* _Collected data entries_
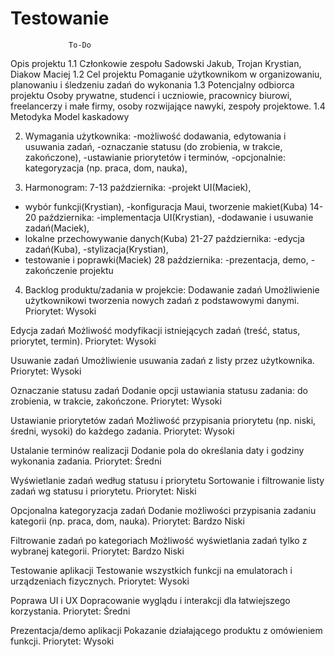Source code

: # Testowanie
			     To-Do

Opis projektu
1.1 Członkowie zespołu
	 Sadowski Jakub, Trojan Krystian, Diakow Maciej
1.2 Cel projektu
	Pomaganie użytkownikom w organizowaniu, planowaniu i śledzeniu zadań do wykonania
1.3 Potencjalny odbiorca projektu
	Osoby prywatne, studenci i uczniowie, pracownicy biurowi, freelancerzy i małe firmy, osoby rozwijające nawyki, zespoły projektowe.
1.4 Metodyka
	 Model kaskadowy

2. Wymagania użytkownika:
-możliwość dodawania, edytowania i usuwania zadań,
-oznaczanie statusu (do zrobienia, w trakcie, zakończone),
-ustawianie priorytetów i terminów,
-opcjonalnie: kategoryzacja (np. praca, dom, nauka),



3. Harmonogram:
7-13 października: 
-projekt UI(Maciek),
- wybór funkcji(Krystian), 
-konfiguracja Maui, tworzenie makiet(Kuba)
14-20 października:
-implementacja UI(Krystian), 
-dodawanie i usuwanie zadań(Maciek),
- lokalne przechowywanie danych(Kuba)
21-27 października: 
-edycja zadań(Kuba), 
-stylizacja(Krystian),
- testowanie i poprawki(Maciek)
28 października: 
-prezentacja, demo, 
-zakończenie projektu


4. Backlog produktu/zadania w projekcie:
Dodawanie zadań
Umożliwienie użytkownikowi tworzenia nowych zadań z podstawowymi danymi.
Priorytet: Wysoki

Edycja zadań
Możliwość modyfikacji istniejących zadań (treść, status, priorytet, termin).
Priorytet: Wysoki

Usuwanie zadań
Umożliwienie usuwania zadań z listy przez użytkownika.
Priorytet: Wysoki

Oznaczanie statusu zadań
Dodanie opcji ustawiania statusu zadania: do zrobienia, w trakcie, zakończone.
Priorytet: Wysoki

Ustawianie priorytetów zadań
Możliwość przypisania priorytetu (np. niski, średni, wysoki) do każdego zadania.
Priorytet: Wysoki

Ustalanie terminów realizacji
Dodanie pola do określania daty i godziny wykonania zadania.
Priorytet: Średni

Wyświetlanie zadań według statusu i priorytetu
Sortowanie i filtrowanie listy zadań wg statusu i priorytetu.
Priorytet: Niski

Opcjonalna kategoryzacja zadań
Dodanie możliwości przypisania zadaniu kategorii (np. praca, dom, nauka).
Priorytet: Bardzo Niski

Filtrowanie zadań po kategoriach
Możliwość wyświetlania zadań tylko z wybranej kategorii.
Priorytet: Bardzo Niski

Testowanie aplikacji
Testowanie wszystkich funkcji na emulatorach i urządzeniach fizycznych.
Priorytet: Wysoki

Poprawa UI i UX
Dopracowanie wyglądu i interakcji dla łatwiejszego korzystania.
Priorytet: Średni

Prezentacja/demo aplikacji
Pokazanie działającego produktu z omówieniem funkcji.
Priorytet: Wysoki
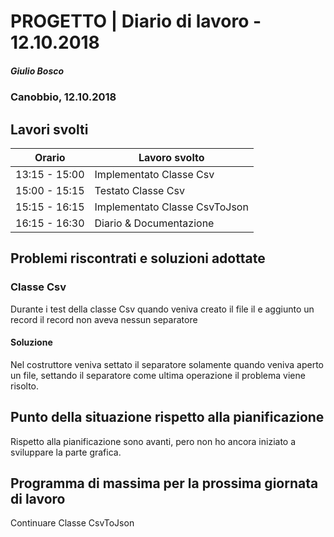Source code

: 

# PROGETTO | Diario di lavoro - 12.10.2018
##### Giulio Bosco
### Canobbio, 12.10.2018

## Lavori svolti


|Orario        |Lavoro svolto                 |
|--------------|------------------------------|
|13:15 - 15:00 |Implementato Classe Csv |
|15:00 - 15:15 |Testato Classe Csv |
|15:15 - 16:15 |Implementato Classe CsvToJson |
|16:15 - 16:30 |Diario & Documentazione|

##  Problemi riscontrati e soluzioni adottate
### Classe Csv
Durante i test della classe Csv quando veniva creato il file il e aggiunto un record il record non aveva nessun separatore
#### Soluzione
Nel costruttore veniva settato il separatore solamente quando veniva aperto un file, settando il separatore come ultima operazione
il problema viene risolto.

##  Punto della situazione rispetto alla pianificazione
Rispetto alla pianificazione sono avanti, pero non ho ancora iniziato a sviluppare la parte grafica.

## Programma di massima per la prossima giornata di lavoro
Continuare Classe CsvToJson

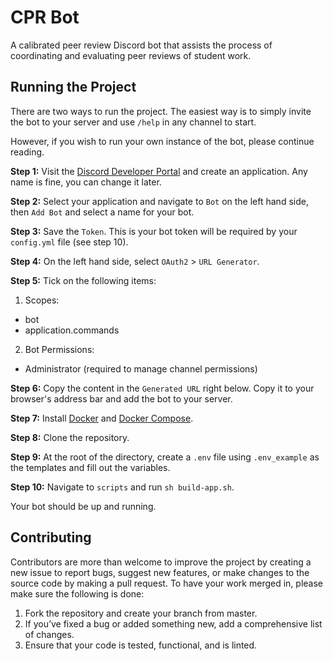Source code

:# CPR Bot

A calibrated peer review Discord bot that assists the process of coordinating and evaluating peer reviews of student work.

## Running the Project

There are two ways to run the project. The easiest way is to simply invite the bot to your server and use `/help` in any channel to start.

However, if you wish to run your own instance of the bot, please continue reading.

**Step 1:** Visit the [Discord Developer Portal](https://discord.com/developers/applications) and create an application. Any name is fine, you can change it later.

**Step 2:** Select your application and navigate to `Bot` on the left hand side, then `Add Bot` and select a name for your bot.

**Step 3:** Save the `Token`. This is your bot token will be required by your `config.yml` file (see step 10).

**Step 4:** On the left hand side, select `OAuth2` > `URL Generator`.

**Step 5:** Tick on the following items:

1. Scopes:
- bot 
- application.commands

2. Bot Permissions:
- Administrator (required to manage channel permissions)

**Step 6:** Copy the content in the `Generated URL` right below. Copy it to your browser's address bar and add the bot to your server.

**Step 7:** Install [Docker](https://docs.docker.com/engine/install/) and [Docker Compose](https://docs.docker.com/compose/install/).

**Step 8:** Clone the repository.

**Step 9:** At the root of the directory, create a `.env` file using `.env_example` as the templates and fill out the variables.

**Step 10:** Navigate to `scripts` and run `sh build-app.sh`.

Your bot should be up and running.

## Contributing

Contributors are more than welcome to improve the project by creating a new issue to report bugs, suggest new features, or make changes to the source code by making a pull request. To have your work merged in, please make sure the following is done:

1. Fork the repository and create your branch from master.
2. If you’ve fixed a bug or added something new, add a comprehensive list of changes.
3. Ensure that your code is tested, functional, and is linted.
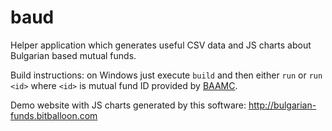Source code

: # baud
Helper application which generates useful CSV data and JS charts about Bulgarian based mutual funds.

Build instructions: on Windows just execute ``build`` and then either ``run`` or ``run <id>`` where ``<id>`` is mutual fund ID provided by [BAAMC](http://baud.bg/en/).

Demo website with JS charts generated by this software: http://bulgarian-funds.bitballoon.com
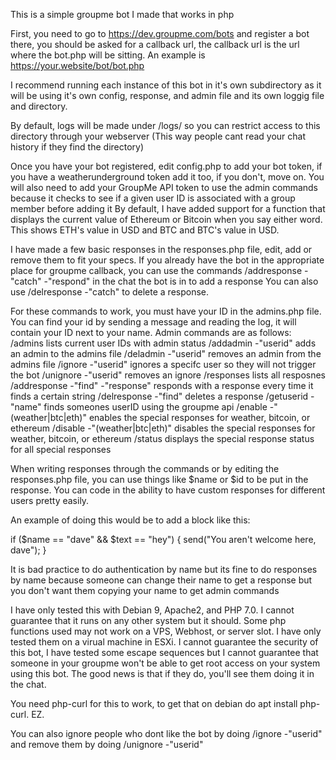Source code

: This is a simple groupme bot I made that works in php

First, you need to go to https://dev.groupme.com/bots and register a bot there, you should be asked for a callback url, the callback url is the url where the bot.php will be sitting.  An example is https://your.website/bot/bot.php

I recommend running each instance of this bot in it's own subdirectory as it will be using it's own config, response, and admin file and its own loggig file and directory.

By default, logs will be made under /logs/ so you can restrict access to this directory through your webserver (This way people cant read your chat history if they find the directory)

Once you have your bot registered, edit config.php to add your bot token, if you have a weatherunderground token add it too, if you don't, move on.
You will also need to add your GroupMe API token to use the admin commands because it checks to see if a given user ID is associated with a group member before adding it 
By default, I have added support for a function that displays the current value of Ethereum or Bitcoin when you say either word.  
This shows ETH's value in USD and BTC and BTC's value in USD.

I have made a few basic responses in the responses.php file, edit, add or remove them to fit your specs.
If you already have the bot in the appropriate place for groupme callback, you can use the commands /addresponse -"catch" -"respond" in the chat the bot is in to add a response
You can also use  /delresponse -"catch" to delete a response.

For these commands to work, you must have your ID in the admins.php file.  You can find your id by sending a message and reading the log, it will contain your ID next to your name.
Admin commands are as follows:
/admins lists current user IDs with admin status
/addadmin -"userid" adds an admin to the admins file
/deladmin -"userid" removes an admin from the admins file
/ignore -"userid" ignores a specifc user so they will not trigger the bot
/unignore -"userid" removes an ignore
/responses lists all resposnes
/addresponse -"find" -"response" responds with a response every time it finds a certain string
/delresponse -"find" deletes a response
/getuserid -"name" finds someones userID using the groupme api
/enable -"(weather|btc|eth)" enables the special responses for weather, bitcoin, or ethereum
/disable -"(weather|btc|eth)" disables the special responses for weather, bitcoin, or ethereum
/status displays the special response status for all special responses

When writing responses through the commands or by editing the responses.php file, you can use things like $name or $id to be put in the response.  You can code in the ability to have custom responses for different users pretty easily.

An example of doing this would be to add a block like this:

if ($name == "dave" && $text == "hey") {
	send("You aren't welcome here, dave");
}

It is bad practice to do authentication by name but its fine to do responses by name because someone can change their name to get a response but you don't want them copying your name to get admin commands


I have only tested this with Debian 9, Apache2, and PHP 7.0.  I cannot guarantee that it runs on any other system but it should.
Some php functions used may not work on a VPS, Webhost, or server slot.  I have only tested them on a virual machine in ESXi.
I cannot guarantee the security of this bot, I have tested some escape sequences but I cannot guarantee that someone in your groupme won't be able to get root access on your system using this bot.  The good news is that if they do, you'll see them doing it in the chat.


You need php-curl for this to work, to get that on debian do apt install php-curl. EZ.

You can also ignore people who dont like the bot by doing /ignore -"userid" and remove them by doing /unignore -"userid"
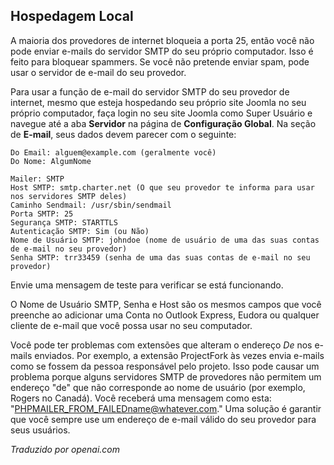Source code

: <!-- Filename: Get_locally_hosted_Joomla!_website_e-mail_functions_to_work / Display title: Email do Host Local -->

## Hospedagem Local

A maioria dos provedores de internet bloqueia a porta 25, então você não pode enviar e-mails do servidor SMTP do seu próprio computador. Isso é feito para bloquear spammers. Se você não pretende enviar spam, pode usar o servidor de e-mail do seu provedor.

Para usar a função de e-mail do servidor SMTP do seu provedor de internet, mesmo que esteja hospedando seu próprio site Joomla no seu próprio computador, faça login no seu site Joomla como Super Usuário e navegue até a aba **Servidor** na página de **Configuração Global**. Na seção de **E-mail**, seus dados devem parecer com o seguinte:

    Do Email: alguem@example.com (geralmente você)
    Do Nome: AlgumNome

    Mailer: SMTP
    Host SMTP: smtp.charter.net (O que seu provedor te informa para usar nos servidores SMTP deles)
    Caminho Sendmail: /usr/sbin/sendmail
    Porta SMTP: 25
    Segurança SMTP: STARTTLS
    Autenticação SMTP: Sim (ou Não)
    Nome de Usuário SMTP: johndoe (nome de usuário de uma das suas contas de e-mail no seu provedor)
    Senha SMTP: trr33459 (senha de uma das suas contas de e-mail no seu provedor)

Envie uma mensagem de teste para verificar se está funcionando.

O Nome de Usuário SMTP, Senha e Host são os mesmos campos que você preenche ao adicionar uma Conta no Outlook Express, Eudora ou qualquer cliente de e-mail que você possa usar no seu computador.

Você pode ter problemas com extensões que alteram o endereço *De* nos e-mails enviados. Por exemplo, a extensão ProjectFork às vezes envia e-mails como se fossem da pessoa responsável pelo projeto. Isso pode causar um problema porque alguns servidores SMTP de provedores não permitem um endereço "de" que não corresponde ao nome de usuário (por exemplo, Rogers no Canadá). Você receberá uma mensagem como esta: "PHPMAILER_FROM_FAILEDname@whatever.com." Uma solução é garantir que você sempre use um endereço de e-mail válido do seu provedor para seus usuários.

*Traduzido por openai.com*

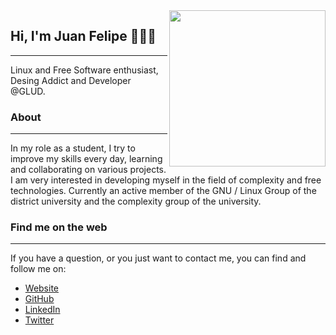 <img align='right' src="https://64.media.tumblr.com/tumblr_mc0otzjZAM1r1rrxzo1_500.gif" widht=300 height=250>

## Hi, I'm Juan Felipe 👨🏻‍💻
---
Linux and Free Software enthusiast, Desing Addict and Developer @GLUD.

### About
---
In my role as a student, I try to improve my skills every day, learning and collaborating on various projects. I am very interested in developing myself in the field of complexity and free technologies. Currently an active member of the GNU / Linux Group of the district university and the complexity group of the university.

### Find me on the web
---
If you have a question, or you just want to contact me, you can find and follow me on:

 - [Website](https://juferoga.github.io/JuanFelipeCV/) 
 - [GitHub](https://github.com/Juferoga)
 - [LinkedIn](https://www.linkedin.com/in/Juferoga/)
 - [Twitter](https://twitter.com/JuanFelipe_61)

<!--
**Juferoga/Juferoga** is a ✨ _special_ ✨ repository because its `README.md` (this file) appears on your GitHub profile.

Here are some ideas to get you started:

- 🔭 I’m currently working on ...
- 🌱 I’m currently learning ...
- 👯 I’m looking to collaborate on ...
- 🤔 I’m looking for help with ...
- 💬 Ask me about ...
- 📫 How to reach me: ...
- 😄 Pronouns: ...
- ⚡ Fun fact: ...
-->
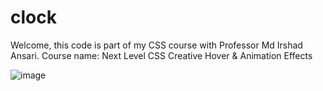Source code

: # clock

Welcome, this code is part of my CSS course with Professor Md Irshad Ansari.
Course name: Next Level CSS Creative Hover & Animation Effects

![image](https://github.com/ricardolimaa29/clock/assets/147922620/c2a95e30-28d6-4f18-af93-44f191d7f910)
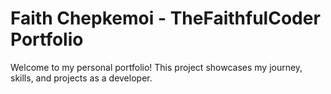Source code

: # Faith Chepkemoi - TheFaithfulCoder Portfolio

Welcome to my personal portfolio! This project showcases my journey, skills, and projects as a developer.

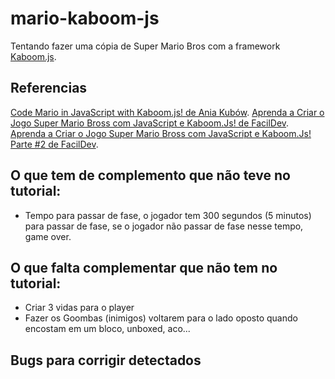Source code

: # mario-kaboom-js

Tentando fazer uma cópia de Super Mario Bros com a framework [Kaboom.js](https://kaboomjs.com/).

## Referencias
[Code Mario in JavaScript with Kaboom.js! de Ania Kubów](https://www.youtube.com/watch?v=2nucjefSr6I).
[Aprenda a Criar o Jogo Super Mario Bross com JavaScript e Kaboom.Js! de FacilDev](https://www.youtube.com/watch?v=CSGgEb7EBwc).
[Aprenda a Criar o Jogo Super Mario Bross com JavaScript e Kaboom.Js! Parte #2 de FacilDev](https://www.youtube.com/watch?v=EforMVpmc1U).

## O que tem de complemento que não teve no tutorial:
- Tempo para passar de fase, o jogador tem 300 segundos (5 minutos) para passar de fase, se o jogador não passar de fase nesse tempo, game over.

## O que falta complementar que não tem no tutorial:
- Criar 3 vidas para o player
- Fazer os Goombas (inimigos) voltarem para o lado oposto quando encostam em um bloco, unboxed, aco...

## Bugs para corrigir detectados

* _Brief_
The lines in the records above that include the word "aplikacji" must be copied out.

* _Task response_
Testowanie aplikacji
Prezentacja/demo aplikacji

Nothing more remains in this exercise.